Kebutuhan pada tingkat pertama dan kedua biasa dikelompokkan dalam kebutuhan tingkat rendah, sedang kebutuhan pada tingkat ketiga sampai dengan kelima termasuk kebutuhan tingkat tinggi. Meskipun hirarki kebutuhan yang disusun Maslow ini mengandung banyak pembatasan, namun memberikan gagasan yang baik untuk membantu para manajer dalam memotivasi pegawai. Hal ini penting, karena apabila kebutuhan pada tingkat rendah tidak terpenuhi, maka tidak satupun kebutuhan pada tingkat tinggi akan dapat tercapai.

Menurut Gordon (1996: 116), kebutuhan fisik atau fisiologis adalah kebutuhan paling dasar dari hidup manusia seperti makan, air, dan kebutuhan seksual, termasuk didalamnya adalah perlindungan kesehatan. Kebutuhan keselamatan dan rasa aman menggambarkan dorongan setiap orang untuk mencari perlindungan. Untuk memenuhi kebutuhan ini, suatu perusahaan misalnya akan mengeluarkan kebijaksanaan berupa larangan merokok di tempat kerja, menjalin kerjasama dengan perusahaan asuransi, serta penerapan prosedur-prosedur keamanan tertentu di daerah-daerah “larangan”.

Selanjutnya kebutuhan rasa memiliki dan kasih sayang menekankan kepada aspek sosial dari pekerjaan. Hal ini berarti bahwa setiap orang ingin mengadakan hubungan interpersonal atau interaksi sosial dengan orang lain. Dalam konteks organisasi, maka pencapaian tujuan tidak mungkin diupayakan oleh orang aau pihak tertentu, melainkan diselenggarakan secara bersama-sama dalam suatu team work. Dengan kata lain,  lahirnya organisasi adalah perwujudan konkrit dari adanya kebutuhan manusia akan hubungan sosial atau belongingness and love ini.

Kebutuhan akan status dan penghargaan biasanya ditunjukkan adanya kebutuhan terhadap simbol-simbol kesuksesan, seperti gelar kesarjanaan, pengakuan dari orang lain, pemilikan barang-barang pribadi yang mewah. Dengan adanya kebutuhan ini, orang ingin mendemonstrasikan kemampuannya, serta membangun reputasi dan performansi yang bisa dibanggakan didepan orang lain. Adapun kebutuhan aktualisasi diri merefleksikan hasrat individu tiap-tiap orang untuk tumbuh dan berkembang atas dasar potensinya secara optimal. Orang-orang seperti ini biasanya selalu menginginkan adanya tantangan atau peluang dalam bekerja, dan disertai adanya hasrat untuk mandiri dan menunjukkan tanggungjawab penuh.

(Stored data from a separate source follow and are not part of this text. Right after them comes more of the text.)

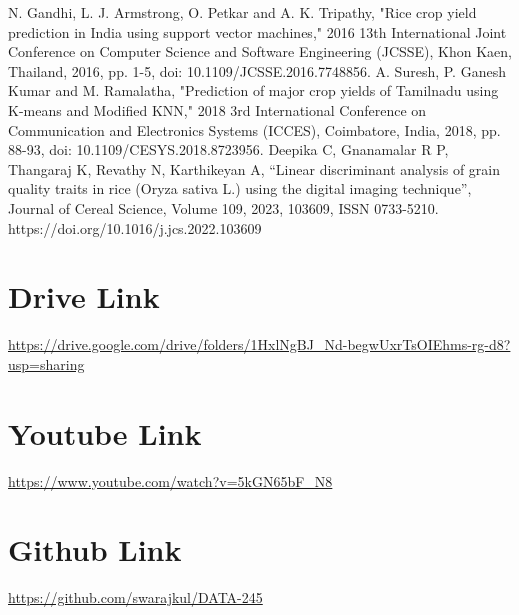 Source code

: \begin{thebibliography}{99}
N. Gandhi, L. J. Armstrong, O. Petkar and A. K. Tripathy, "Rice crop yield prediction in India using support vector machines," 2016 13th International Joint Conference on Computer Science and Software Engineering (JCSSE), Khon Kaen, Thailand, 2016, pp. 1-5, doi: 10.1109/JCSSE.2016.7748856.
A. Suresh, P. Ganesh Kumar and M. Ramalatha, "Prediction of major crop yields of Tamilnadu using K-means and Modified KNN," 2018 3rd International Conference on Communication and Electronics Systems (ICCES), Coimbatore, India, 2018, pp. 88-93, doi: 10.1109/CESYS.2018.8723956.
Deepika C, Gnanamalar R P, Thangaraj K, Revathy N, Karthikeyan A, “Linear discriminant analysis of grain quality traits in rice (Oryza sativa L.) using the digital imaging technique”, Journal of Cereal Science, Volume 109, 2023, 103609, ISSN 0733-5210.  https://doi.org/10.1016/j.jcs.2022.103609


\end{thebibliography}



\section{Drive Link}
\url{https://drive.google.com/drive/folders/1HxlNgBJ_Nd-begwUxrTsOIEhms-rg-d8?usp=sharing}

\section{Youtube Link}
\url{https://www.youtube.com/watch?v=5kGN65bF_N8}

\section{Github Link}
\url{https://github.com/swarajkul/DATA-245}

Satu hal yang perlu diperhatikan adalah bahwa teori motivasi yang dikemukakan Maslow (dan juga oleh pakar yang lain), tidak dapat dianalisis secara parsial. Artinya, seseorang yang telah berada pada tingkat kebutuhan tertinggi, bukan berarti tidak membutuhkan lagi kebutuhan lainnya. Jadi, sifat pemenuhan setiap kebutuhan diatas sifatnya kumulatif, bukan bersifat menggantikan atau melengkapi (untuk analogi: bandingkan dengan teori 5 tahap perkembangan masyarakat dari Rostow).

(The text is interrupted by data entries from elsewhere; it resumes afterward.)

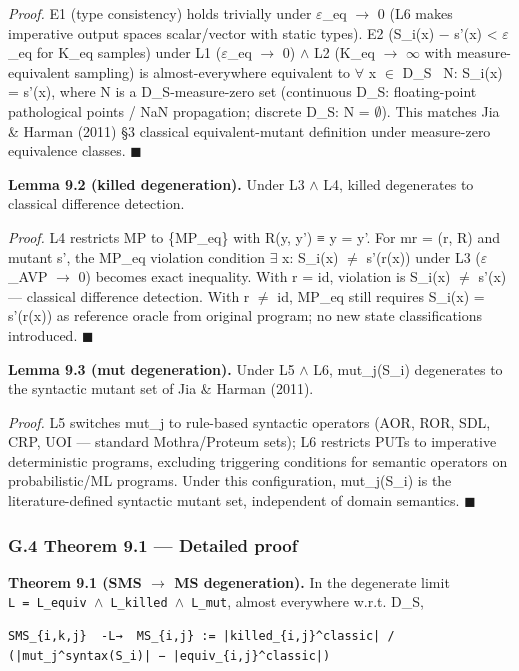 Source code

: \documentclass[review,12pt,authoryear]{elsarticle}
\begin{document}
\emph{Proof.} E1 (type consistency) holds trivially under $\varepsilon$\_eq $\to$ 0 (L6
makes imperative output spaces scalar/vector with static types). E2
(\textbar S\_i(x) − s'(x)\textbar{} \textless{} $\varepsilon$\_eq for K\_eq samples)
under L1 ($\varepsilon$\_eq $\to$ 0) $\wedge$ L2 (K\_eq $\to$ $\infty$ with measure-equivalent sampling)
is almost-everywhere equivalent to $\forall$ x $\in$ D\_S ~N: S\_i(x) = s'(x), where
N is a D\_S-measure-zero set (continuous D\_S: floating-point
pathological points / NaN propagation; discrete D\_S: N = $\emptyset$). This
matches Jia \& Harman (2011) §3 classical equivalent-mutant definition
under measure-zero equivalence classes. $\blacksquare$

\textbf{Lemma 9.2 (killed degeneration).} Under L3 $\wedge$ L4, killed
degenerates to classical difference detection.

\emph{Proof.} L4 restricts MP to \{MP\_eq\} with R(y, y') ≡ y = y'. For
mr = (r, R) and mutant s', the MP\_eq violation condition $\exists$ x: S\_i(x) $\neq$
s'(r(x)) under L3 ($\varepsilon$\_AVP $\to$ 0) becomes exact inequality. With r = id,
violation is S\_i(x) $\neq$ s'(x) --- classical difference detection. With r
$\neq$ id, MP\_eq still requires S\_i(x) = s'(r(x)) as reference oracle from
original program; no new state classifications introduced. $\blacksquare$

\textbf{Lemma 9.3 (mut degeneration).} Under L5 $\wedge$ L6, mut\_j(S\_i)
degenerates to the syntactic mutant set of Jia \& Harman (2011).

\emph{Proof.} L5 switches mut\_j to rule-based syntactic operators (AOR,
ROR, SDL, CRP, UOI --- standard Mothra/Proteum sets); L6 restricts PUTs
to imperative deterministic programs, excluding triggering conditions
for semantic operators on probabilistic/ML programs. Under this
configuration, mut\_j(S\_i) is the literature-defined syntactic mutant
set, independent of domain semantics. $\blacksquare$

\subsubsection{G.4 Theorem 9.1 --- Detailed
proof}\label{g.4-theorem-9.1-detailed-proof}

\textbf{Theorem 9.1 (SMS $\to$ MS degeneration).} In the degenerate limit
\texttt{L\ =\ L\_equiv\ $\wedge$\ L\_killed\ $\wedge$\ L\_mut}, almost everywhere
w.r.t. D\_S,

\begin{verbatim}
SMS_{i,k,j}  -L→  MS_{i,j} := |killed_{i,j}^classic| / (|mut_j^syntax(S_i)| − |equiv_{i,j}^classic|)
\end{verbatim}
\end{document}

Hasil studi Maslow ini diperluas lebih lanjut oleh Herzberg, yang menyebutkan bahwa terdapat dua perangkat faktor terpisah yang mempengaruhi motivasi. Pandangan tradisional berasumsi bahwa motivasi dan kurangnya motivasi hanya merupakan dua hal yang bertentangan dalam satu kontinum.

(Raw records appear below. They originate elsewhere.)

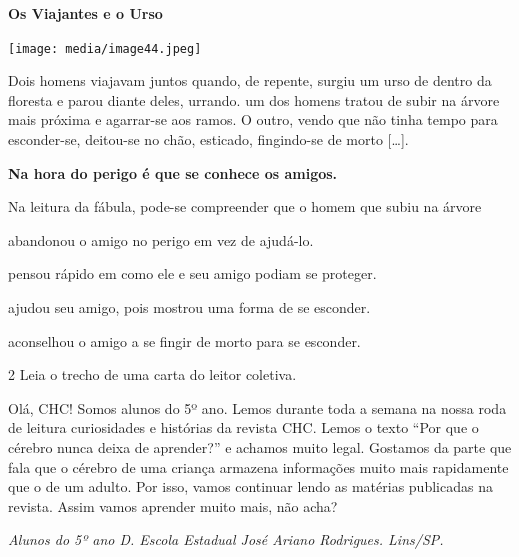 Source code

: \begin{myquote}
\textbf{Os Viajantes e o Urso}

\begin{center}
\texttt{[image: media/image44.jpeg]}
\end{center}

Dois homens viajavam juntos quando, de repente, surgiu um urso de dentro
da floresta e parou diante deles, urrando. um dos homens tratou de subir
na árvore mais próxima e agarrar-se aos ramos. O outro, vendo que não
tinha tempo para esconder-se, deitou-se no chão, esticado, fingindo-se de
morto {[}\ldots{}{]}.

\textbf{Na hora do perigo é que se conhece os amigos.}

\end{myquote}

Na leitura da fábula, pode-se compreender que o homem que subiu na árvore

\begin{escolha}
\item abandonou o amigo no perigo em vez de ajudá-lo.

\item pensou rápido em como ele e seu amigo podiam se proteger.

\item ajudou seu amigo, pois mostrou uma forma de se esconder.

\item aconselhou o amigo a se fingir de morto para se esconder.
\end{escolha}
\pagebreak

\num{2} Leia o trecho de uma carta do leitor coletiva.

\begin{myquote}
\textit{}

Olá, CHC! Somos alunos do 5º ano. Lemos durante toda a semana na nossa
roda de leitura curiosidades e histórias da revista CHC. Lemos o texto
``Por que o cérebro nunca deixa de aprender?'' e achamos muito legal.
Gostamos da parte que fala que o cérebro de uma criança armazena
informações muito mais rapidamente que o de um adulto. Por isso, vamos
continuar lendo as matérias publicadas na revista. Assim vamos aprender
muito mais, não acha?

\begin{flushleft}
\textit{Alunos do 5º ano D. Escola Estadual José Ariano Rodrigues. Lins/SP.}
\end{flushleft}

\end{myquote}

Herzberg menolak anggapan ini dengan menyatakan bahwa faktor pekerjaan tertentu hanya membuat pegawai tidak puas apabila tidak ada kondisi tertentu. Dengan demikian Herzberg membedakan antara faktor iklim baik (hygiene factors) atau faktor pemeliharaan sebagai faktor yang diperlukan untuk mempertahankan tingkat kepuasan dalam diri pegawai, dengan faktor motivasi (Davis dan Newstrom, 1993: 71-72), yakni kondisi kerja yang terutama berfungsi untuk menimbulkan motivasi. Faktor motivasi terutama berhubungan dengan isi pekerjaan (job content), sedangkan faktor pemeliharaan berhubungan dengan isi pekerjaan (job context) karena lebih berkaitan dengan lingkungan di sekitar pekerjaan. Oleh karena teori Herzberg ini membagi kedalam dua faktor, maka teorinya sering dikenal dengan two-factor model of motivation.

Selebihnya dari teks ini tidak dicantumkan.